3. Advent, 12. Dezember 2004
Und es begab sich, als Jesus diese Gebote an seine zwölf Jünger beendet hatte, dass er von dort weiterging, um in ihren Städten zu lehren und zu predigen. Als aber Johannes im Gefängnis von den Werken Christi hörte, sandte er seine Jünger und ließ ihn fragen: Bist du es, der da kommen soll, oder sollen wir auf einen andern warten? Jesus antwortete und sprach zu ihnen: Geht hin und sagt Johannes wieder, was ihr hört und seht: Blinde sehen und Lahme gehen, Aussätzige werden rein und Taube hören, Tote stehen auf und Armen wird das Evangelium gepredigt; und selig ist, wer sich nicht an mir ärgert.
(Matthäus 11, 2-6)
Was muss eigentlich passieren, damit sich Menschen wirklich für das Evangelium interessieren? Diese Frage kann niemanden loslassen, dem die Gemeinde am Herzen liegt. In unserer Zeit muss ich sicher nicht erläutern, warum. Sichtbarstes Zeichen unserer Anwesenheit in der Stadt sind die Kirchen. Wenn wir etwas im Überfluss haben, dann Kirchengebäude. Jedes Dorf, jeder Stadtteil hat eines oder mehrere. Nicht wenige sind in erbärmlichem Bauzustand. Sanierungsbedürftige Kirchen können zu Mühlsteinen am Hals von Gemeinden werden, wenn sie alle Kraft der Gemeinde und jeden Euro, der sich aufbringen lässt, verbrauchen. Aber ein Magnet für die Herzen sind die Kirchengebäude nicht. Sicher, fast alle wollen, dass die Kirchen im Bild von Dorf oder Stadtteil erhalten bleiben. Heimat ist etwas, daran hängen fast alle. Aber dass innen drin in dem Gebäude etwas zu finden wäre, das sich zu suchen und mitzunehmen lohnt, das steht auf einem ganz anderen Blatt. Nein, unsere Kirchen, ob baufällig oder instandgesetzt, wecken wohl nicht das Interesse am Evangelium.

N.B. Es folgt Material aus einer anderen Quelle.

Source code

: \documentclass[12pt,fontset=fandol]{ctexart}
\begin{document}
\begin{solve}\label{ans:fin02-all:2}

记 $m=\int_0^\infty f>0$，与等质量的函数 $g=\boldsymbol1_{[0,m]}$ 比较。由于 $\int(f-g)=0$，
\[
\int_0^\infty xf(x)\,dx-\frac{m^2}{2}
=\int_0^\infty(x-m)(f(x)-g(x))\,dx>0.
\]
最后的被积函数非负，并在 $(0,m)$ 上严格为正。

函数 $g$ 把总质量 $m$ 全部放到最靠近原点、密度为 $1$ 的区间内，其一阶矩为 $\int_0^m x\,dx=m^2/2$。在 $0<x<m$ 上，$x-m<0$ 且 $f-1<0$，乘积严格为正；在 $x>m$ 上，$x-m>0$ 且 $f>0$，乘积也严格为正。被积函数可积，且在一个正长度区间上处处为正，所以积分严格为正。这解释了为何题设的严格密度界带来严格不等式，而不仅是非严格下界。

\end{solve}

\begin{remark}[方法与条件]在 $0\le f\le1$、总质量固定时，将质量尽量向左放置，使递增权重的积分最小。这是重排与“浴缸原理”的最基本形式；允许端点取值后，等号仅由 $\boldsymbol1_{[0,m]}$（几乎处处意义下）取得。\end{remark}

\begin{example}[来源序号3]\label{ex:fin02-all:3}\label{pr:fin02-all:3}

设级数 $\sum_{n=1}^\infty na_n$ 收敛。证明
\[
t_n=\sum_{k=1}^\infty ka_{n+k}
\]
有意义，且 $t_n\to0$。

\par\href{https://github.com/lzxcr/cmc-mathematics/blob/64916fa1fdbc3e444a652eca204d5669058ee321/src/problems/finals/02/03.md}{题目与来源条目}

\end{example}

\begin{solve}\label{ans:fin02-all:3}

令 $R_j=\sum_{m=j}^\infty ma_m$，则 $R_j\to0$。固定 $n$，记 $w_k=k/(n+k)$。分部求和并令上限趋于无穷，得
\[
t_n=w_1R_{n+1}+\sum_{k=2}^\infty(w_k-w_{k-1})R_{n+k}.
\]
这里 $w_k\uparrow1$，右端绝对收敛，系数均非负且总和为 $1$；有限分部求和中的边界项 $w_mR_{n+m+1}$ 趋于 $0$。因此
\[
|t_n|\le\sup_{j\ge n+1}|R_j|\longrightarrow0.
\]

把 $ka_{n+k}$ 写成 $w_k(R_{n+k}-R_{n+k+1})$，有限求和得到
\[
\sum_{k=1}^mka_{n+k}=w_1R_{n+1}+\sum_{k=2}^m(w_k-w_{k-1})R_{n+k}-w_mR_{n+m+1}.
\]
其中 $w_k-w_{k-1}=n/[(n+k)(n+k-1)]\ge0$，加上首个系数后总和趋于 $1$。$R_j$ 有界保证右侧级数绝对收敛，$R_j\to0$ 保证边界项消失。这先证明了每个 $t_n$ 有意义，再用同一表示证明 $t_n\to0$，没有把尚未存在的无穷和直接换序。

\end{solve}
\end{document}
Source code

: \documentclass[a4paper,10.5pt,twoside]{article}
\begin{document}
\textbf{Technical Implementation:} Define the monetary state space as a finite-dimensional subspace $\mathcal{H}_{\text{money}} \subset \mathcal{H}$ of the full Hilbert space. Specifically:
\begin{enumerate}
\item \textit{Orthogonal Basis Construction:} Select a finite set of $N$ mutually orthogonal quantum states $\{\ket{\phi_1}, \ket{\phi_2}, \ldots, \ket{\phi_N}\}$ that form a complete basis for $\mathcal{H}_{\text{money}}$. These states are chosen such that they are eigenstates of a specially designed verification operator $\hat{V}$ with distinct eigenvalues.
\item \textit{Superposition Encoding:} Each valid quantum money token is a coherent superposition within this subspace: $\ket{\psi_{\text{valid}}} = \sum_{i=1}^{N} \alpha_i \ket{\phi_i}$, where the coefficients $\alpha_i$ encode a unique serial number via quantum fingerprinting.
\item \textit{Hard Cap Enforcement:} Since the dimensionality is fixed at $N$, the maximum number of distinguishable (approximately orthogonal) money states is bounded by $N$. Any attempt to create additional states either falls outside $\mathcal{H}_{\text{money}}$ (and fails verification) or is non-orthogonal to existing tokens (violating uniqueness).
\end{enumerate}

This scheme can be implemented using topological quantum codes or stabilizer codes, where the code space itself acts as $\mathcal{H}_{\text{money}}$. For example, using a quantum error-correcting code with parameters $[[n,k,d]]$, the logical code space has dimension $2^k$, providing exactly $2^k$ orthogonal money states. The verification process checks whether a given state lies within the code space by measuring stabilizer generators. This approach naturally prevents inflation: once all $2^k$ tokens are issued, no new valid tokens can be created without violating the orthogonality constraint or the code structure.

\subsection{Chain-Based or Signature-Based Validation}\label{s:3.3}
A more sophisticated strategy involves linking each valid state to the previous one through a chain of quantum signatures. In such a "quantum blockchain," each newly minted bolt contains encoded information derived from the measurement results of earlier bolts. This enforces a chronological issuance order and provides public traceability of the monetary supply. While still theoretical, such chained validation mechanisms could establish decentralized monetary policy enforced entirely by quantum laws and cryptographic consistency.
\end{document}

So wie die Kirche ihre Kirchbauten hat, so hat sie auch ihre Pastorinnen und Pastoren. Nicht ganz so viele wie Kirchen, aber immerhin. Jedenfalls dürfte die Kirche deutlich mehr Pastorinnen und Pastoren haben als die Gewerkschaft Sekretärinnen und Sekretäre. Die müssten ja eigentlich gelernt haben, wie das Interesse der Menschen für die Sache der Kirche zu gewinnen ist. Niemals in ihrer ganzen Geschichte hat unsere evangelische Kirche mehr Menschen im Pastorenamt und anderen Verkündigungsdiensten beschäftigt als in der letzten Generation. Erst seit wenigen Jahren sind die Zahlen zwangsläufig rückläufig und werden es wohl bleiben. Manche kleinen Gemeinden teilen sich schon zu zehnt einen Pastor. Andere, so wie Ihr, haben derzeit keinen, von dem sie sagen können: „Unsere Pastorin, unser Pastor“. Und gerade von euch ist mir erzählt worden: „Die sind voller Selbstvertrauen und kommen gut mit der Situation zurecht.“ Es führt wohl nichts um die Feststellung herum: das kopfstärkste Pastorenkontingent unserer Kirchengeschichte war und ist außerstande, bei Außenstehenden wirkliches Interesse an der Botschaft Jesu zu wecken.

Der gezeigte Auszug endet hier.